Saturday, July 14, 2007

Just Blazzeeee

So after talking with my girlfriend, she said that she was mostly mad at the fact that I lied about drinking/smoking. So last night, the opportunity arouse to smoke myself silly. I called her and told her my plans and believe it or not, she was happy. I mean, I know a part of her is angry that I am doing it, but I am being honest. I bet if she wanted to go back she would have just told me never to do it again, but knowing her, she won't contradict herself. So it works in my favor I guess. But in a way, I wish she would set boundries. Then I defiantly not fuck myself up. I love her and would do anything for her.

But this was a great high. It was my fourth time, and it was amazing. We used a steam roller. After three bowls, we hit up cosmic bowling. It was soo boss. After two games I said "fuck it" to bowling and just sat there, buzzing and feeling amazing; surfing it up on cloud nine. While the Phil's went overboard experimenting with Ritalin, I knew my limits and passed on the drank, pills and a fourth bowl of amazing Sour Diesel Mary Jane. That makes me feel better. I know my limits and have a great sense of control, even when I am cotton mouthed and red eyed as a motherfucker. I ama amazed how I can shut off the high and be responsible in a second. When bowling, one of my wasted bros got his ball stuck in the gutter. I was able to talk to the manager to have him fix it for us without raising any suspision.

We went back to Thomas's house and I fell right asleep. I woke up seven hours later, a little out of it still, but I had such a feeling of...accomplishment. Like, it was the best sleep I ever had since the end of finals.

But even though my Gf wasn't mad, or that I didn't crash the next morning, I felt a strain of guilt. I don't know why. Part is that even though she won't come out and say it, I know this angers my GF. I love her and hate doing that. Also, part of me is pissed that I need to smoke to feel free. I guess I need to get to the beach more. That's where I am free like no other. The surf, the waves, the nature. The atmosphere.

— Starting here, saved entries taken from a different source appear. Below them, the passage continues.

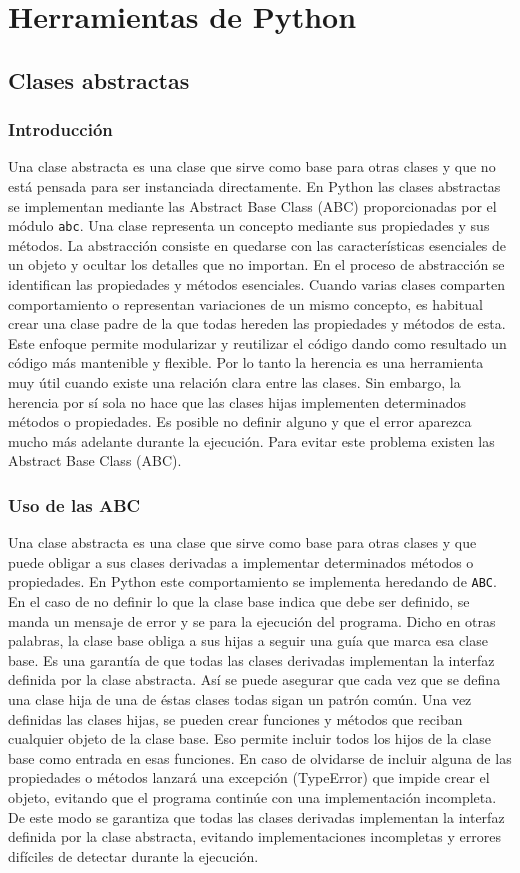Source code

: \documentclass[11pt,a5paper,twoside]{book}
\begin{document}
\newpage


\chapter{Herramientas de Python}

\section{Clases abstractas}
\subsection{Introducción}
Una clase abstracta es una clase que sirve como base para otras clases y que no está pensada para ser instanciada directamente. En Python las clases abstractas se implementan mediante las Abstract Base Class (ABC) proporcionadas por el módulo {\scriptsize \texttt{abc}}.
Una clase representa un concepto mediante sus propiedades y sus métodos. La abstracción consiste en quedarse con las características esenciales de un objeto y ocultar los detalles que no importan. En el proceso de abstracción se identifican las propiedades y métodos esenciales.
Cuando varias clases comparten comportamiento o representan variaciones de un mismo concepto, es habitual crear una clase padre de la que todas hereden las propiedades y métodos de esta.
Este enfoque permite modularizar y reutilizar el código dando como resultado un código más mantenible y flexible. Por lo tanto la herencia es una herramienta muy útil cuando existe una relación clara entre las clases.
Sin embargo, la herencia por sí sola no hace que las clases hijas implementen determinados métodos o propiedades. Es posible no definir alguno y que el error aparezca mucho más adelante durante la ejecución. Para evitar este problema existen las Abstract Base Class (ABC).
\subsection{Uso de las ABC}
Una clase abstracta es una clase que sirve como base para otras clases y que puede obligar a sus clases derivadas a implementar determinados métodos o propiedades. En Python este comportamiento se implementa heredando de {\scriptsize \texttt{ABC}}. En el caso de no definir lo que la clase base indica que debe ser definido, se manda un mensaje de error y se para la ejecución del programa.
Dicho en otras palabras, la clase base obliga a sus hijas a seguir una guía que marca esa clase base. Es una garantía de que todas las clases derivadas implementan la interfaz definida por la clase abstracta. Así se puede asegurar que cada vez que se defina una clase hija de una de éstas clases todas sigan un patrón común.
Una vez definidas las clases hijas, se pueden crear funciones y métodos que reciban cualquier objeto de la clase base. Eso permite incluir todos los hijos de la clase base como entrada en esas funciones.
En caso de olvidarse de incluir alguna de las propiedades o métodos lanzará una excepción (TypeError) que impide crear el objeto, evitando que el programa continúe con una implementación incompleta. De este modo se garantiza que todas las clases derivadas implementan la interfaz definida por la clase abstracta, evitando implementaciones incompletas y errores difíciles de detectar durante la ejecución.
\end{document}
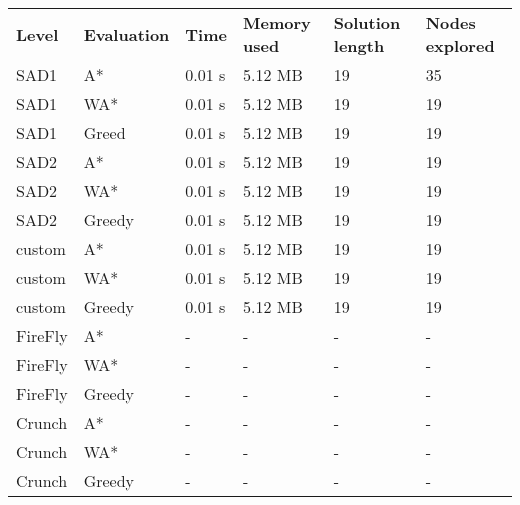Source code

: \documentclass[Main]{subfiles}
\begin{document}
\textbf{}




\begin{table}[h]
\begin{tabular}{llllll}
\rowcolor[HTML]{EFEFEF} 
\textbf{Level} & \textbf{Evaluation} & \textbf{Time} & \textbf{Memory used} & \textbf{Solution length} & \textbf{Nodes explored} \\
SAD1           & A*                  & 0.01 s        & 5.12 MB              & 19                       & 35                      \\
SAD1           & WA*                 & 0.01 s        & 5.12 MB              & 19                       & 19                      \\
SAD1           & Greed               & 0.01 s        & 5.12 MB              & 19                       & 19                      \\
SAD2           & A*                  & 0.01 s        & 5.12 MB              & 19                       & 19                      \\
SAD2           & WA*                 & 0.01 s        & 5.12 MB              & 19                       & 19                      \\
SAD2           & Greedy              & 0.01 s        & 5.12 MB              & 19                       & 19                      \\
custom         & A*                  & 0.01 s        & 5.12 MB              & 19                       & 19                      \\
custom         & WA*                 & 0.01 s        & 5.12 MB              & 19                       & 19                      \\
custom         & Greedy              & 0.01 s        & 5.12 MB              & 19                       & 19                      \\
FireFly        & A*                  & -           & -                  & -                      & -                     \\
FireFly        & WA*                 & -           & -                  & -                      & -                     \\
FireFly        & Greedy              & -           & -                  & -                      & -                     \\
Crunch         & A*                  & -           & -                  & -                      & -                     \\
Crunch         & WA*                 & -           & -                  & -                      & -                     \\
Crunch         & Greedy              & -           & -                  & -                      & -                     
\end{tabular}
\end{table}
\end{document}
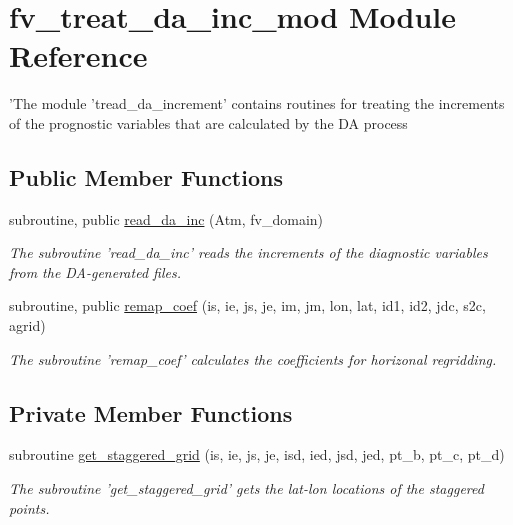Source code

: \section{fv\-\_\-treat\-\_\-da\-\_\-inc\-\_\-mod Module Reference}
\label{classfv__treat__da__inc__mod}


'The module 'tread\-\_\-da\-\_\-increment' contains routines for treating the increments of the prognostic variables that are calculated by the D\-A process  


\subsection*{Public Member Functions}
\begin{DoxyCompactItemize}
\item 
subroutine, public \hyperlink{classfv__treat__da__inc__mod_ac66445c077dd28df36cfab95f359e2ff}{read\-\_\-da\-\_\-inc} (Atm, fv\-\_\-domain)
\begin{DoxyCompactList}\small\item\em The subroutine 'read\-\_\-da\-\_\-inc' reads the increments of the diagnostic variables from the D\-A-\/generated files. \end{DoxyCompactList}\item 
subroutine, public \hyperlink{classfv__treat__da__inc__mod_a85d0bdb9943d36158fd0a5834e639e6b}{remap\-\_\-coef} (is, ie, js, je, im, jm, lon, lat, id1, id2, jdc, s2c, agrid)
\begin{DoxyCompactList}\small\item\em The subroutine 'remap\-\_\-coef' calculates the coefficients for horizonal regridding. \end{DoxyCompactList}\end{DoxyCompactItemize}
\subsection*{Private Member Functions}
\begin{DoxyCompactItemize}
\item 
subroutine \hyperlink{classfv__treat__da__inc__mod_a603fb0f1b1bda4076d742b12e7cc7cc0}{get\-\_\-staggered\-\_\-grid} (is, ie, js, je, isd, ied, jsd, jed, pt\-\_\-b, pt\-\_\-c, pt\-\_\-d)
\begin{DoxyCompactList}\small\item\em The subroutine 'get\-\_\-staggered\-\_\-grid' gets the lat-\/lon locations of the staggered points. \end{DoxyCompactList}\end{DoxyCompactItemize}


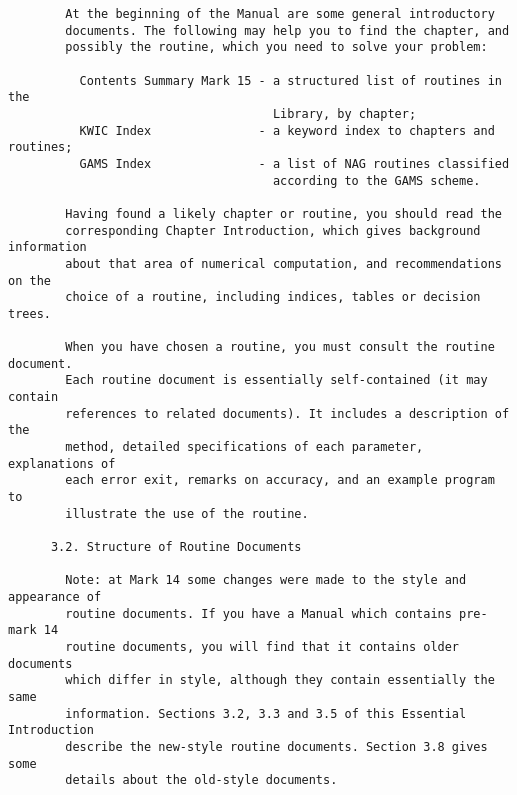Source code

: \begin{small}
\begin{verbatim}
        At the beginning of the Manual are some general introductory              
        documents. The following may help you to find the chapter, and            
        possibly the routine, which you need to solve your problem:               
                                                                                  
          Contents Summary Mark 15 - a structured list of routines in the         
                                     Library, by chapter;                         
          KWIC Index               - a keyword index to chapters and routines;    
          GAMS Index               - a list of NAG routines classified            
                                     according to the GAMS scheme.                
                                                                                  
        Having found a likely chapter or routine, you should read the             
        corresponding Chapter Introduction, which gives background information    
        about that area of numerical computation, and recommendations on the      
        choice of a routine, including indices, tables or decision trees.         
                                                                                  
        When you have chosen a routine, you must consult the routine document.    
        Each routine document is essentially self-contained (it may contain       
        references to related documents). It includes a description of the        
        method, detailed specifications of each parameter, explanations of        
        each error exit, remarks on accuracy, and an example program to           
        illustrate the use of the routine.                                        
                                                                                  
      3.2. Structure of Routine Documents                                         
                                                                                  
        Note: at Mark 14 some changes were made to the style and appearance of    
        routine documents. If you have a Manual which contains pre-mark 14        
        routine documents, you will find that it contains older documents         
        which differ in style, although they contain essentially the same         
        information. Sections 3.2, 3.3 and 3.5 of this Essential Introduction     
        describe the new-style routine documents. Section 3.8 gives some          
        details about the old-style documents.                                    
                                                                                  

\end{verbatim}
\end{small}

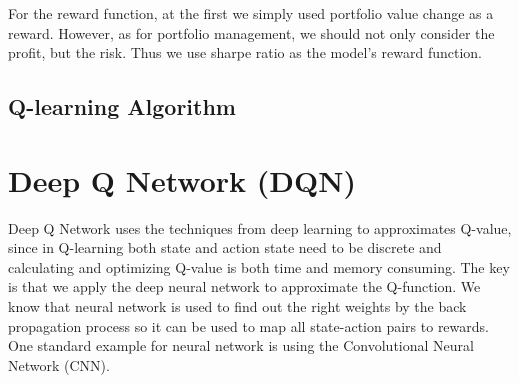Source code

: For the reward function, at the first we simply used portfolio value change as a reward. However, as for portfolio management, we should not only consider the profit, but the risk. Thus we use sharpe ratio as the model’s reward function.

\subsection{Q-learning Algorithm}
\def\skipl{0.2in}
\vspace{\skipl}
\vspace{\skipl}

\section{Deep Q Network (DQN)}
Deep Q Network uses the techniques from deep learning to approximates Q-value, since in Q-learning both state and action state need to be discrete and calculating and optimizing Q-value is both time and memory consuming. The key is that we apply the deep neural network to approximate the Q-function. We know that neural network is used to find out the right weights by the back propagation process so it can be used to map all state-action pairs to rewards. One standard example for neural network is using the Convolutional Neural Network (CNN). 

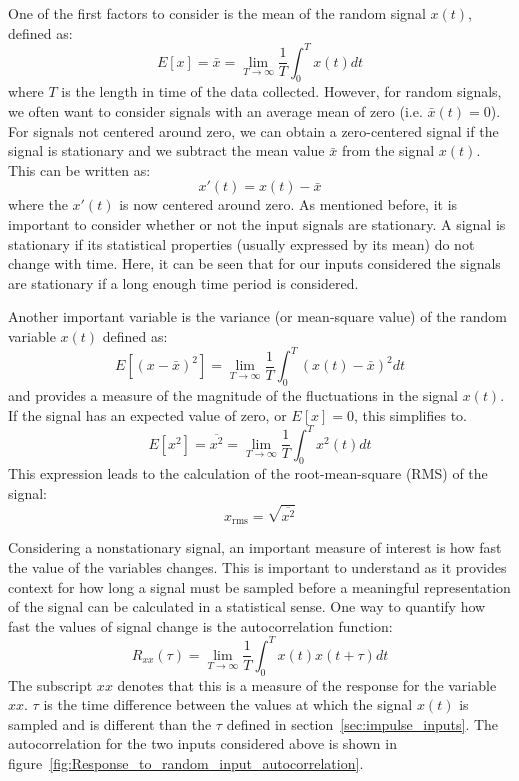 \documentclass[12pt,letter]{article}
\begin{document}
One of the first factors to consider is the mean of the random signal $x(t)$, defined as:
\begin{equation}
E[x] = \bar{x} = \lim\limits_{T \rightarrow \infty} \frac{1}{T} \int_{0}^{T}x(t)dt
\end{equation}
where $T$ is the length in time of the data collected. However, for random signals, we often want to consider signals with an average mean of zero (i.e. $\bar{x}(t)=0$). For signals not centered around zero, we can obtain a zero-centered signal if the signal is stationary and we subtract the mean value $\bar{x}$ from the signal $x(t)$. This can be written as:
\begin{equation}
x'(t) = x(t) - \bar{x}
\end{equation} 
where the $x'(t)$ is now centered around zero. As mentioned before, it is important to consider whether or not the input signals are stationary. A signal is stationary if its statistical properties (usually expressed by its mean) do not change with time. Here, it can be seen that for our inputs considered the signals are stationary if a long enough time period is considered. 

Another important variable is the variance (or mean-square value) of the random variable $x(t)$ defined as:
\begin{equation}
E[(x-\bar{x})^2] = \lim\limits_{T \rightarrow \infty} \frac{1}{T} \int_{0}^{T}(x(t)-\bar{x})^2dt
\end{equation}
and provides a measure of the magnitude of the fluctuations in the signal $x(t)$. If the signal has an expected value of zero, or $E[x]=0$, this simplifies to. 
\begin{equation}
E[x^2] = \overline{x^2} = \lim\limits_{T \rightarrow \infty} \frac{1}{T} \int_{0}^{T}x^2(t)dt
\end{equation}
This expression leads to the calculation of the root-mean-square (RMS) of the signal:
\begin{equation}
x_\text{rms} = \sqrt{\overline{x^2}} 
\end{equation}

Considering a nonstationary signal, an important measure of interest is how fast the value of the variables changes. This is important to understand as it provides context for how long a signal must be sampled before a meaningful representation of the signal can be calculated in a statistical sense. One way to quantify how fast the values of signal change is the autocorrelation function: 
\begin{equation}
R_{xx}(\tau) = \lim\limits_{T \rightarrow \infty} \frac{1}{T} \int_{0}^{T}x(t)x(t+\tau)dt
\end{equation}
The subscript $xx$ denotes that this is a measure of the response for the variable $xx$. $\tau$ is the time difference between the values at which the signal $x(t)$ is sampled and is different than the $\tau$ defined in section~\ref{sec:impulse_inputs}. The autocorrelation for the two inputs considered above is shown in figure~\ref{fig:Response_to_random_input_autocorrelation}.
			
\end{document}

The question is whether this is my last time with the smoky smoky. I made a sworn promise to myself that after running camp, my cross country training will be the TOP priority in my life (NCS repeat, State top 10) so smoking will be out. Will I do it again? Will I break my pact. I tend to think I won't because smoking in season would let down my entire varisty boys team. I have to lead them this year and even though they will be doing their thing, I have to stick to my own plans.

Tonight I am going to dinner with my GF. I am going to tell her I love her and mean every word of it.